----- Data shown

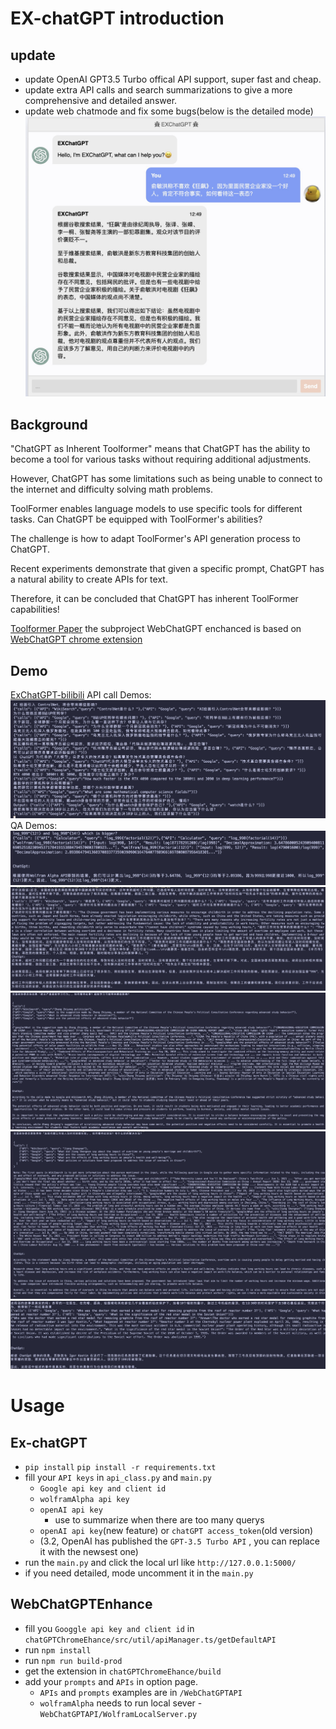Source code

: # EX-chatGPT introduction

## update

- update OpenAI GPT3.5 Turbo offical API support, super fast and cheap.
- update extra API calls and search summarizations to give a more comprehensive and detailed answer.
- update web chatmode and fix some bugs(below is the detailed mode)
![web](img/web.jpg)
## Background

"ChatGPT as Inherent Toolformer" means that ChatGPT has the ability to become a tool for various tasks without requiring additional adjustments.

However, ChatGPT has some limitations such as being unable to connect to the internet and difficulty solving math problems.

ToolFormer enables language models to use specific tools for different tasks. Can ChatGPT be equipped with ToolFormer's abilities?

The challenge is how to adapt ToolFormer's API generation process to ChatGPT.

Recent experiments demonstrate that given a specific prompt, ChatGPT has a natural ability to create APIs for text.

Therefore, it can be concluded that ChatGPT has inherent ToolFormer capabilities!

[Toolformer Paper](https://arxiv.org/abs/2302.04761)
the subproject WebChatGPT enchanced is based on [WebChatGPT chrome extension](https://github.com/qunash/chatgpt-advanced)

## Demo

[ExChatGPT-bilibili](https://www.bilibili.com/video/BV19Y411r7Bd/)
API call Demos:
![API](img/API.jpg)
QA Demos:
![math](img/math.jpg)
![zhihu](img/zhihuq0.jpg)
![zhihu](img/zhihuq1.jpg)
![zhihu](img/zhihuq2.jpg)
![zhihu](img/zhihuq3.jpg)

# Usage

## Ex-chatGPT
- `pip install`
`pip install -r requirements.txt`
- fill your `API keys` in `api_class.py` and `main.py`
  -  `Google api key and client id`
  -  `wolframAlpha api key`
  -  `openAI api key`
     -  use to summarize when there are too many querys
  -   `openAI api key`(new feature) or `chatGPT access_token`(old version)
     -  (3.2, OpenAI has published the `GPT-3.5 Turbo API` , you can replace it with the newsest one)
- run the `main.py` and click the local url like `http://127.0.0.1:5000/`
- if you need detailed, mode uncomment it in the `main.py`

## WebChatGPTEnhance
- fill you `Googgle api key and client id` in `chatGPTChromeEhance/src/util/apiManager.ts/getDefaultAPI`
- run `npm install`
- run `npm run build-prod`
- get the extension in `chatGPTChromeEhance/build`
- add your `prompts` and `APIs` in option page.
  - `APIs` and `prompts` examples are in `/WebChatGPTAPI`
  - `wolframAlpha` needs to run local sever - `WebChatGPTAPI/WolframLocalServer.py`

----------

Task requirements: Copy out the range of lines above starting at the line with "the newsest one)" and ending at the line with "## WebChatGPTEnhance", exactly and including both.

Answer space:
     -  (3.2, OpenAI has published the `GPT-3.5 Turbo API` , you can replace it with the newsest one)
- run the `main.py` and click the local url like `http://127.0.0.1:5000/`
- if you need detailed, mode uncomment it in the `main.py`

## WebChatGPTEnhance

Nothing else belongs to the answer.